Yep, got me a camera. A Canon T3i
I can see where it’s enhancing my ideas for scenes. I also set it up to record me speaking for my online classes. You thought I was brutal on myself before? Yo’ this is me going off on just my teeth:
1. My teeth will never be white enough for me. Ever.
2. That center right chipped tooth from Pop Warner football needs attention. (Thank you, Malcolm Pearson, I remember that, had me swirling it in my mouth like a Chiclet. Not cool. Guess that’s what happens when you put a punter’s face mask on a kid playing defensive line. )
3. The center right tooth on my bottom row is crooked. Dafuq!
Anyway, I have mad respect for the directors and camera people I’ve worked with so far. The lighting, the sound… This stuff is serious. Exciting but serious. Not too much is going to be safe at home from me filming. I’m on a crash course figuring this out while I work out this North of the Grove webisode. WARNING: To all my white friends and readers who have drifted off from my tweets and fb page lately because I’m not as humorous as usual, thug it out ’cause here it comes here. Very pissed about this shituation in Ferguson. I believe the militarization of the police is part of the horrible days of reckoning I wrote about in my first novel at 21, The Chosen People: Africa’s Lost Tale of Meroe.

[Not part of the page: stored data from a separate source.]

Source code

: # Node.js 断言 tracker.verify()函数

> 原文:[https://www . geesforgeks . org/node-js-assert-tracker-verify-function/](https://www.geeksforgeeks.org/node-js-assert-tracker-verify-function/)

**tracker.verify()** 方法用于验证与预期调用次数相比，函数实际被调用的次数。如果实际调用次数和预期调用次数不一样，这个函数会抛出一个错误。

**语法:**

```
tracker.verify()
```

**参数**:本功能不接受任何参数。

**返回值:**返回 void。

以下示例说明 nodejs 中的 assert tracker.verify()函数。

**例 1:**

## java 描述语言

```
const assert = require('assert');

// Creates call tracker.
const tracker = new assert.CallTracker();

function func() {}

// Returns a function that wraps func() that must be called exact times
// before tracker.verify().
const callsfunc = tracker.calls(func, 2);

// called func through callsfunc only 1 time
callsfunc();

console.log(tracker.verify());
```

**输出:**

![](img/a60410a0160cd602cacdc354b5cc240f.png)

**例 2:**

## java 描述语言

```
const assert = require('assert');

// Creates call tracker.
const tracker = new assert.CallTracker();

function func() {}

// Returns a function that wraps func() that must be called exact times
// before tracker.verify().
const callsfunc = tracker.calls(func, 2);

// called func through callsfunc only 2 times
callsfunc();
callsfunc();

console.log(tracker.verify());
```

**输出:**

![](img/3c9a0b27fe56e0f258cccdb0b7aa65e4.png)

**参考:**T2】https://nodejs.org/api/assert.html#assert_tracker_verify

I’ve had this camera for weeks now. I remember thinking the media can go there and shame the local government and police into at least faking like they were decent, like they had to during the civil rights movement. Guess not. My wife advised me not to put this part in the blog, to separate my politics from doing film. I suppose that would be easy if my oldest son, just off to college, hadn’t recently been pulled over in the neighborhood by a cop who thought they looked suspicious. The cop got my son’s friend out of the car and wrestled him to the ground to cuff him and threaten jail time if he didn’t tell him where the “stuff” was. Ain’t no damn stuff, but I suppose that coming from young black males is impossible to believe. What kind of fool happily ignores that and waits for that unfortunate call to come one day (and believe me, these two kids are too non-confrontational to be resisting any kind of arrest)? This can either shut down my creativity with rage or fuel me with so many more stories to tell. Stories with more social relevance, more depth. Somehow, someway with my vision, my pen, my camera and my heart, I am going to do what I can straighten out my teeth and this sick state of worthlessness black America has been reissued.